The Movement Cafe
Tuesday 07 May 2013

 

Award banner

Café, theatre, local landmark, meeting place and poem — the Movement Café in Greenwich is all of this and more. The café turned a hole in the ground left by demolition into a fabulous community space run by the not-for-profit Greenwich Co-operative Development Agency which has hosted poetry readings, acoustic performances and a pop-up cinema. The Movement Café is a new temporary café and performance space next to the DLR station in Greenwich, South East London, designed by Morag Myerscough. It sits in a corner of the site of the former Greenwich Industrial Estate that is currently being regenerated by developers, Cathedral Group. Briefed by clients Cathedral Group to create an eye catching temporary social space that could introduce Greenwich people to its future development on the site beyond, the project was built from scratch in just sixteen days to coincide with the opening of The Olympics.

The Movement Café is an explosion of colour and type and sits at the centre of an amphitheatre-like space created from the natural level of the site, post-demolition, being 2m below street level. It’s the result of a public art collaboration between Myerscough and poet and prolific tweeter Lemn Sissay. Myerscough chose this tweet: Lemn Sissay, June 27th 2012 THIS IS THE HOUSE. THIS IS THE PATH. THIS IS THE GATE. THIS IS THE OPENING. THIS IS THE MORNING. The café was designed and built in 16 days. As there was such a short build time, the solution was to use existing shipping containers to provide a base structure, which was instantly watertight and secure.

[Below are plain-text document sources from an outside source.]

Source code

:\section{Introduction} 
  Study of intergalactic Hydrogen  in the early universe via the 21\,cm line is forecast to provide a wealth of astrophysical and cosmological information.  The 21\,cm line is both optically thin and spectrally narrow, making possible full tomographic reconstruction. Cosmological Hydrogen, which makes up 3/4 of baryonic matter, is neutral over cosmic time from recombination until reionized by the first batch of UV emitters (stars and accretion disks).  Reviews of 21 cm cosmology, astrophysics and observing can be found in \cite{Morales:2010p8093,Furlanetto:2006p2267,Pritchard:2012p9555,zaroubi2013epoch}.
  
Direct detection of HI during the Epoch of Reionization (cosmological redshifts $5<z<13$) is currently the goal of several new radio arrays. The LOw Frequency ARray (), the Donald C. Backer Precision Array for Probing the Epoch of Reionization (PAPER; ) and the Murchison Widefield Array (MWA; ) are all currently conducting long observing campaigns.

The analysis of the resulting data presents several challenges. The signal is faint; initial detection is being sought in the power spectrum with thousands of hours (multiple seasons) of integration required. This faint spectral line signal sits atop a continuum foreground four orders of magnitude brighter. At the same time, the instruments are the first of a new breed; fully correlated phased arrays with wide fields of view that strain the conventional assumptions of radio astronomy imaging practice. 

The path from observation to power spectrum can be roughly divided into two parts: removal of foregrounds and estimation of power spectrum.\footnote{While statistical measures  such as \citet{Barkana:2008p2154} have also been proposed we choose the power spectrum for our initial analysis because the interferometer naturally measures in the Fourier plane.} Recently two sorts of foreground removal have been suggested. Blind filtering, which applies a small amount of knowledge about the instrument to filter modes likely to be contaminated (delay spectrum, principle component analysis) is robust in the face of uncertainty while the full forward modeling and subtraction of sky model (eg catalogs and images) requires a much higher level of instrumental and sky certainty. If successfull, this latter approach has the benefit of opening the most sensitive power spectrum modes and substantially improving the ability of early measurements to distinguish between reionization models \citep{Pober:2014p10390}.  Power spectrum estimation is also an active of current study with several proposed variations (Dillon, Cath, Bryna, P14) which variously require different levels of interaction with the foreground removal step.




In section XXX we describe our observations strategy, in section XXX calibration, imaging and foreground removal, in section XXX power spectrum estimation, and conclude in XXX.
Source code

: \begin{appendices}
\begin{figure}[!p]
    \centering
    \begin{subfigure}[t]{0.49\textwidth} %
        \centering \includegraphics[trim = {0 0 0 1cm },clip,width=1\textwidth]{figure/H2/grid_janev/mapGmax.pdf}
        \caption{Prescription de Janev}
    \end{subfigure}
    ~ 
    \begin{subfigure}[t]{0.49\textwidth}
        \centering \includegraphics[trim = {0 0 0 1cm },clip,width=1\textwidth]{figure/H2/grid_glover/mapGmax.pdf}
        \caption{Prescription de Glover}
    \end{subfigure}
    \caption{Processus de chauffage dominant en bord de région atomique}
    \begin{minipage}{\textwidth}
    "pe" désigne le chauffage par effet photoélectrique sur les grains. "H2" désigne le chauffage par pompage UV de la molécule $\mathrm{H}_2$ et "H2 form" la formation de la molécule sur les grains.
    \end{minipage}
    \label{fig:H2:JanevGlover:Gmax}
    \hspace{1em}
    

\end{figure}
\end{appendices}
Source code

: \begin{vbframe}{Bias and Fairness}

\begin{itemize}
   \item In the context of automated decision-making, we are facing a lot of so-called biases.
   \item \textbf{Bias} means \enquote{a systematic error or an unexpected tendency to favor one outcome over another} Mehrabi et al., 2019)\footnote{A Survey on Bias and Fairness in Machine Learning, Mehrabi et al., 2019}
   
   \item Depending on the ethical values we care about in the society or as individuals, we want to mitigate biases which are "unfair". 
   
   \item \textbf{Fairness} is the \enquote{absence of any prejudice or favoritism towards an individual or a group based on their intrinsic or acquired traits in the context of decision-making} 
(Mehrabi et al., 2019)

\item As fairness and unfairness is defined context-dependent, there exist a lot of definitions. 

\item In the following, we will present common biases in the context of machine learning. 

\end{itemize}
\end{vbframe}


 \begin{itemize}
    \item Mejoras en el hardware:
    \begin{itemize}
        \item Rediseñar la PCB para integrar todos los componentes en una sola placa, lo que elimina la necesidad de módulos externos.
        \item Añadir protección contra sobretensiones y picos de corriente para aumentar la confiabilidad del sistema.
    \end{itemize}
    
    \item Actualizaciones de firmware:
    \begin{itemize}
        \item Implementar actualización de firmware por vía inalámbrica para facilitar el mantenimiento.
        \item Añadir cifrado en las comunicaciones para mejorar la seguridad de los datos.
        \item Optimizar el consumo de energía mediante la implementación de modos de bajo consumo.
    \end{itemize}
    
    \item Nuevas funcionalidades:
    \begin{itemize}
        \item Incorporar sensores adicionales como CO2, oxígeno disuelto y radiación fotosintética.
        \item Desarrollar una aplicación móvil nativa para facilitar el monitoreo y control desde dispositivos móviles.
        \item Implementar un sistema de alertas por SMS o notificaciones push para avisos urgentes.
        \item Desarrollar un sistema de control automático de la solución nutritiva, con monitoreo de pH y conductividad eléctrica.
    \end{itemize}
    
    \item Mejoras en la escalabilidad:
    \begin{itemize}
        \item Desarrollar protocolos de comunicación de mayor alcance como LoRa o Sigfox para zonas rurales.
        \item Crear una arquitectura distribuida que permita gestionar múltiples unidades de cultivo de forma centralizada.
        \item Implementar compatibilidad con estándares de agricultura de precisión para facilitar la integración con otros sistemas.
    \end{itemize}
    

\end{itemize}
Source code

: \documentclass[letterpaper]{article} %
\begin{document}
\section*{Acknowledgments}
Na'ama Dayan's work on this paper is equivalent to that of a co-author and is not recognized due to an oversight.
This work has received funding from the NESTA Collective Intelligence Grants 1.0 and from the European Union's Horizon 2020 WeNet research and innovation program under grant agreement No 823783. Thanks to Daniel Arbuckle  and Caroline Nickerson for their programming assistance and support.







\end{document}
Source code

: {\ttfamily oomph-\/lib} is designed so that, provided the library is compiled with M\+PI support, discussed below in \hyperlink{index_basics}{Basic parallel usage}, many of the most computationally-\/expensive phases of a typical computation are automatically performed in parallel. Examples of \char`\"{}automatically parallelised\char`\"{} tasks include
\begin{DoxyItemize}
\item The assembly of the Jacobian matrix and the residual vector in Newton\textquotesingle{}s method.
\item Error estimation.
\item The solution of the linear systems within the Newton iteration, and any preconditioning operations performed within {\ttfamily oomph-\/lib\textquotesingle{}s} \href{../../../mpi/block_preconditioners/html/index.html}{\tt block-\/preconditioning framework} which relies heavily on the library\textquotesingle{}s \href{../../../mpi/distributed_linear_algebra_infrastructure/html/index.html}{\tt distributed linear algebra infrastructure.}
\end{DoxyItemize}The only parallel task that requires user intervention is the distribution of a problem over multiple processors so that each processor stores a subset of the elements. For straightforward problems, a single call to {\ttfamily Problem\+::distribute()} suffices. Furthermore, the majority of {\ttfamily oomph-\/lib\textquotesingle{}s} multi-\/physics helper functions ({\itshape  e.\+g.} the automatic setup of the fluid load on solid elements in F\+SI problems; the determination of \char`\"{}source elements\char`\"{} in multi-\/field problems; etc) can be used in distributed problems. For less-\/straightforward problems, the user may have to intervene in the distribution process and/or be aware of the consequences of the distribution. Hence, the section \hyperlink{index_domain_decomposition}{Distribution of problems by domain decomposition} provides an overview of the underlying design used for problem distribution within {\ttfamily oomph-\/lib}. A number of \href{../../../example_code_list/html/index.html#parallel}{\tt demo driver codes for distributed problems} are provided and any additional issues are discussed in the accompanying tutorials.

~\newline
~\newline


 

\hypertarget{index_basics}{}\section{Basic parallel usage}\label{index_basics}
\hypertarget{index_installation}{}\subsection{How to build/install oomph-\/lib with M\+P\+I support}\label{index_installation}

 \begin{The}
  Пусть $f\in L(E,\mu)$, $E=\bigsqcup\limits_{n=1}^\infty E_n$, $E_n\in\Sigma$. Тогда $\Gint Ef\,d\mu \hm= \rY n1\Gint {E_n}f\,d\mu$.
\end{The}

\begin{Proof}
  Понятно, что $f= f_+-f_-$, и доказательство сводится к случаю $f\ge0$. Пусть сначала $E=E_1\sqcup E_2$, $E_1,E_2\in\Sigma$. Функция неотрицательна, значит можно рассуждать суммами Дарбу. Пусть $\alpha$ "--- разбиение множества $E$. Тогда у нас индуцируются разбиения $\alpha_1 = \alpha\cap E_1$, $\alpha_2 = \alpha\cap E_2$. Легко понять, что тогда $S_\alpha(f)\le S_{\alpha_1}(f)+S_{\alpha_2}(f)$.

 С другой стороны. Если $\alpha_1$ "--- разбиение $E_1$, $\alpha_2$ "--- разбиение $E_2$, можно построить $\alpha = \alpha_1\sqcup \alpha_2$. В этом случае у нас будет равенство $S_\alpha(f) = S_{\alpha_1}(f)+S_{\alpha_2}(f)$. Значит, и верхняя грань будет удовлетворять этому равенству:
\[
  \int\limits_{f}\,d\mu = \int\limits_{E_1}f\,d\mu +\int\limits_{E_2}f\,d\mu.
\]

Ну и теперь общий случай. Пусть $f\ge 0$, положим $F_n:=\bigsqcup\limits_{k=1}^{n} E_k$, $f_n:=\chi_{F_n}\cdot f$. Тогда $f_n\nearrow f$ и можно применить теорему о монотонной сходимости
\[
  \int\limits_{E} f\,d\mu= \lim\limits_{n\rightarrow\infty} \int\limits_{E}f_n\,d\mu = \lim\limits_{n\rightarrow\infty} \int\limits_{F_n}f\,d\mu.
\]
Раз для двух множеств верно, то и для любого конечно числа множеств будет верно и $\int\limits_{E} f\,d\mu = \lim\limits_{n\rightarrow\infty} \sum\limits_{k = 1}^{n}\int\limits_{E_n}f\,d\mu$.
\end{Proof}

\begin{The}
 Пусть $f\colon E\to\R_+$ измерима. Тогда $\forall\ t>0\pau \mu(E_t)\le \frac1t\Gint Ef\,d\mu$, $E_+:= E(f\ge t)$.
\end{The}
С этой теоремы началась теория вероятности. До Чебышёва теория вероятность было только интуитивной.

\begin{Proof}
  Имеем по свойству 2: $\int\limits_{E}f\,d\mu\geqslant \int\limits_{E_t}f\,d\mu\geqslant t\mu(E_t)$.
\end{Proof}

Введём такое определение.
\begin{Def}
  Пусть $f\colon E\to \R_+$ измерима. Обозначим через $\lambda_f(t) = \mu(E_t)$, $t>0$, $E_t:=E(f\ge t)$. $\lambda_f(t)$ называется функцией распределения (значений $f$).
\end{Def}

Then the work started cutting holes into the containers, attaching hand painted geometric exterior plywood cladding.

The structure is crowned with a tower of scaffolding to hold the words from the tweet with an illuminated ‘M’ and a wind sock. A bicycle to sell locally made ice cream was customised by Luke Morgan. The words from the tweet were painted by hand on large wooden panels, positioned over the core structure of the building which is covered in an original hand-painted Myerscough multi-coloured geometric pattern. Sissay’s tweets were written daily on a blackboard in the cafe. All furniture is designed and made by Morag Myerscough and Luke Morgan from reclaimed laboratory tops. Cushions are hand sewn from kite fabric. The outdoor amphitheatre seating area built from scaffolding and scaffolding boards accessible by a ramp and surrounded by planting provides a lovely, contemplative, sheltered place of respite for commuters and visitors to Greenwich and several times a week plays host to storytelling, poetry reading and acoustic performances. When the cafe is deconstructed this May 2013 Myerscough are finding new homes for the materials used. One use will be cladding a primary school out building.